Amran Sulaiman juga meminta Pemprov Sumbar bersama Bupati/Wali Kota mengirim putra-putri terbaik Ranah Minang mempelajari teknologi hilirisasi gambir hingga ke luar negeri, agar pengembangan industri berbasis gambir benar-benar terwujud.
Amran Sulaiman menegaskan, hilirisasi produk pertanian dan perkebunan sebuah keharusan untuk meningkatkan kesejahteraan petani. Menurutnya, pemerintah daerah tidak boleh hanya berhenti pada himbauan kepada petani agar menanam komoditas unggulan, tetapi juga harus membangun ekosistem industrinya.
Amran Sulaiman juga menegaskan, jika pemerintah daerah mengalami keterbatasan anggaran, Kementerian Pertanian siap memberikan dukungan penuh.
“Kami sudah menyiapkan anggaran Rp44 triliun untuk mendorong hilirisasi. Bagi kepala daerah yang benar-benar membutuhkan, silakan ajukan proposal pembangunan pabrik yang visible. Insya Allah akan kita tindaklanjuti,” tegasnya.
Gubernur Sumbar Mahyeldi Ansharullah mengatakan, penguatan hilirisasi gambir sangat penting mengingat posisi Indonesia sebagai negara pemasok atau penyedia gambir terbesar di dunia. Bahkan sekitar 80 hingga 90 persen kebutuhan gambir diekspor langsung dari Sumbar.
Dorongan hilirisasi gambir ini juga sejalan dengan Asta Cita Presiden poin kelima yakni melanjutkan hilirisasi dan industrialisasi untuk meningkatkan nilai tambah di dalam negeri,” ujarnya.
Ranah Minang Lumbung Pangan Nasional
Pemprov Sumbar menegaskan kesiapan Ranah Minang menjadi lumbung pangan nasional. Mahyeldi menegaskan, pembangunan sektor pertanian, perkebunan, peternakan, perikanan hingga kehutanan menjadi prioritas utama dalam visi Sumbar Madani yang Unggul dan Berkeadilan.
Mahyeldi menekankan, pertanian tetap menjadi penopang ekonomi daerah dengan kontribusi mencapai Rp71,16 triliun atau 21,37 persen terhadap PDRB 2024.
“Visi kita jelas, Sumatera Barat Madani yang Unggul dan Berkeadilan. Salah satu misi utamanya mewujudkan ketahanan pangan dan pertumbuhan ekonomi berkelanjutan melalui transformasi sektor pertanian,” ujarnya.
Tidak tanggung-tanggung, Pemprov Sumbar telah menetapkan kebijakan alokasi minimal 10 persen APBD untuk sektor pertanian, khususnya peningkatan produksi, hilirisasi, dan perlindungan petani.

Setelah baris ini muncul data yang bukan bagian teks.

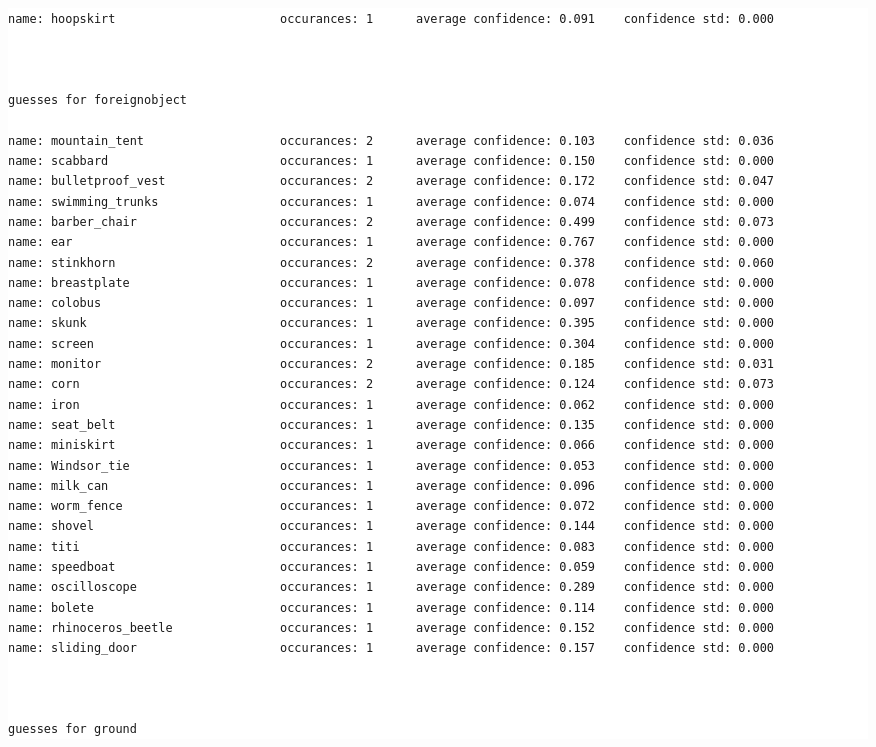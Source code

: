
 ```
name: hoopskirt                       occurances: 1      average confidence: 0.091    confidence std: 0.000

 

guesses for foreignobject

name: mountain_tent                   occurances: 2      average confidence: 0.103    confidence std: 0.036
name: scabbard                        occurances: 1      average confidence: 0.150    confidence std: 0.000
name: bulletproof_vest                occurances: 2      average confidence: 0.172    confidence std: 0.047
name: swimming_trunks                 occurances: 1      average confidence: 0.074    confidence std: 0.000
name: barber_chair                    occurances: 2      average confidence: 0.499    confidence std: 0.073
name: ear                             occurances: 1      average confidence: 0.767    confidence std: 0.000
name: stinkhorn                       occurances: 2      average confidence: 0.378    confidence std: 0.060
name: breastplate                     occurances: 1      average confidence: 0.078    confidence std: 0.000
name: colobus                         occurances: 1      average confidence: 0.097    confidence std: 0.000
name: skunk                           occurances: 1      average confidence: 0.395    confidence std: 0.000
name: screen                          occurances: 1      average confidence: 0.304    confidence std: 0.000
name: monitor                         occurances: 2      average confidence: 0.185    confidence std: 0.031
name: corn                            occurances: 2      average confidence: 0.124    confidence std: 0.073
name: iron                            occurances: 1      average confidence: 0.062    confidence std: 0.000
name: seat_belt                       occurances: 1      average confidence: 0.135    confidence std: 0.000
name: miniskirt                       occurances: 1      average confidence: 0.066    confidence std: 0.000
name: Windsor_tie                     occurances: 1      average confidence: 0.053    confidence std: 0.000
name: milk_can                        occurances: 1      average confidence: 0.096    confidence std: 0.000
name: worm_fence                      occurances: 1      average confidence: 0.072    confidence std: 0.000
name: shovel                          occurances: 1      average confidence: 0.144    confidence std: 0.000
name: titi                            occurances: 1      average confidence: 0.083    confidence std: 0.000
name: speedboat                       occurances: 1      average confidence: 0.059    confidence std: 0.000
name: oscilloscope                    occurances: 1      average confidence: 0.289    confidence std: 0.000
name: bolete                          occurances: 1      average confidence: 0.114    confidence std: 0.000
name: rhinoceros_beetle               occurances: 1      average confidence: 0.152    confidence std: 0.000
name: sliding_door                    occurances: 1      average confidence: 0.157    confidence std: 0.000

 

guesses for ground
```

“Ini bentuk komitmen kita mengangkat kesejahteraan petani sekaligus memperkuat posisi Sumbar sebagai daerah penyangga pangan nasional,” tegas Mahyeldi.
Mahyeldi juga menyampaikan capaian produksi pangan tahun 2024 yang surplus pada komoditas padi, cabai, dan bawang merah. Tidak hanya itu, sederet program strategis tengah berjalan bersama Kementerian Pertanian.
Mulai dari penanaman jagung seluas 5.000 hektare di 15 kabupaten/kota, kopi seluas 2.000 hektare di Kabupaten Solok, hingga kelapa dalam seluas 100 hektare di Kepulauan Mentawai.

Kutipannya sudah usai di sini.